> [RECORDS]
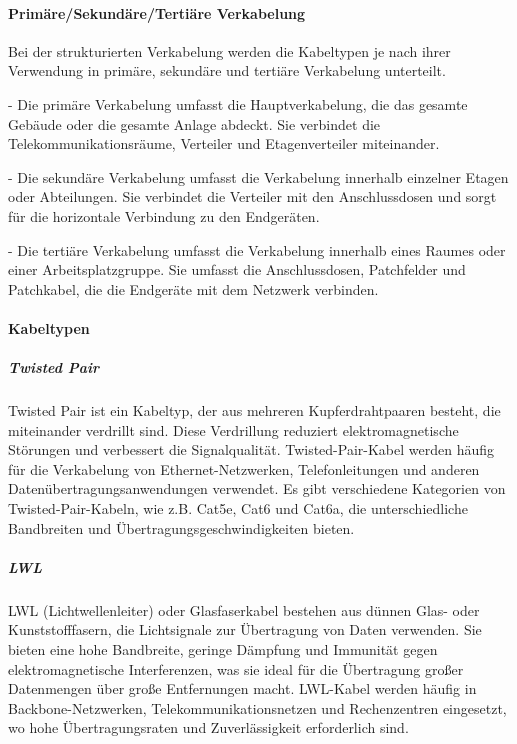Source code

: \paragraph{Primäre/Sekundäre/Tertiäre Verkabelung}

Bei der strukturierten Verkabelung werden die Kabeltypen je nach ihrer Verwendung in primäre, sekundäre und tertiäre Verkabelung unterteilt.

- Die primäre Verkabelung umfasst die Hauptverkabelung, die das gesamte Gebäude oder die gesamte Anlage abdeckt. Sie verbindet die Telekommunikationsräume, Verteiler und Etagenverteiler miteinander.

- Die sekundäre Verkabelung umfasst die Verkabelung innerhalb einzelner Etagen oder Abteilungen. Sie verbindet die Verteiler mit den Anschlussdosen und sorgt für die horizontale Verbindung zu den Endgeräten.

- Die tertiäre Verkabelung umfasst die Verkabelung innerhalb eines Raumes oder einer Arbeitsplatzgruppe. Sie umfasst die Anschlussdosen, Patchfelder und Patchkabel, die die Endgeräte mit dem Netzwerk verbinden.

\paragraph{Kabeltypen}

\subparagraph{Twisted Pair}

Twisted Pair ist ein Kabeltyp, der aus mehreren Kupferdrahtpaaren besteht, die miteinander verdrillt sind. Diese Verdrillung reduziert elektromagnetische Störungen und verbessert die Signalqualität. Twisted-Pair-Kabel werden häufig für die Verkabelung von Ethernet-Netzwerken, Telefonleitungen und anderen Datenübertragungsanwendungen verwendet. Es gibt verschiedene Kategorien von Twisted-Pair-Kabeln, wie z.B. Cat5e, Cat6 und Cat6a, die unterschiedliche Bandbreiten und Übertragungsgeschwindigkeiten bieten.

\subparagraph{LWL}

LWL (Lichtwellenleiter) oder Glasfaserkabel bestehen aus dünnen Glas- oder Kunststofffasern, die Lichtsignale zur Übertragung von Daten verwenden. Sie bieten eine hohe Bandbreite, geringe Dämpfung und Immunität gegen elektromagnetische Interferenzen, was sie ideal für die Übertragung großer Datenmengen über große Entfernungen macht. LWL-Kabel werden häufig in Backbone-Netzwerken, Telekommunikationsnetzen und Rechenzentren eingesetzt, wo hohe Übertragungsraten und Zuverlässigkeit erforderlich sind.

> [WHAT IS REQUIRED] From top to bottom, restate the records above exactly and omit every picture.

> [YOUR SOLUTION]
Source code

: \paragraph{Primäre/Sekundäre/Tertiäre Verkabelung}

Bei der strukturierten Verkabelung werden die Kabeltypen je nach ihrer Verwendung in primäre, sekundäre und tertiäre Verkabelung unterteilt.

- Die primäre Verkabelung umfasst die Hauptverkabelung, die das gesamte Gebäude oder die gesamte Anlage abdeckt. Sie verbindet die Telekommunikationsräume, Verteiler und Etagenverteiler miteinander.

- Die sekundäre Verkabelung umfasst die Verkabelung innerhalb einzelner Etagen oder Abteilungen. Sie verbindet die Verteiler mit den Anschlussdosen und sorgt für die horizontale Verbindung zu den Endgeräten.

- Die tertiäre Verkabelung umfasst die Verkabelung innerhalb eines Raumes oder einer Arbeitsplatzgruppe. Sie umfasst die Anschlussdosen, Patchfelder und Patchkabel, die die Endgeräte mit dem Netzwerk verbinden.

\paragraph{Kabeltypen}

\subparagraph{Twisted Pair}

Twisted Pair ist ein Kabeltyp, der aus mehreren Kupferdrahtpaaren besteht, die miteinander verdrillt sind. Diese Verdrillung reduziert elektromagnetische Störungen und verbessert die Signalqualität. Twisted-Pair-Kabel werden häufig für die Verkabelung von Ethernet-Netzwerken, Telefonleitungen und anderen Datenübertragungsanwendungen verwendet. Es gibt verschiedene Kategorien von Twisted-Pair-Kabeln, wie z.B. Cat5e, Cat6 und Cat6a, die unterschiedliche Bandbreiten und Übertragungsgeschwindigkeiten bieten.

\subparagraph{LWL}

LWL (Lichtwellenleiter) oder Glasfaserkabel bestehen aus dünnen Glas- oder Kunststofffasern, die Lichtsignale zur Übertragung von Daten verwenden. Sie bieten eine hohe Bandbreite, geringe Dämpfung und Immunität gegen elektromagnetische Interferenzen, was sie ideal für die Übertragung großer Datenmengen über große Entfernungen macht. LWL-Kabel werden häufig in Backbone-Netzwerken, Telekommunikationsnetzen und Rechenzentren eingesetzt, wo hohe Übertragungsraten und Zuverlässigkeit erforderlich sind.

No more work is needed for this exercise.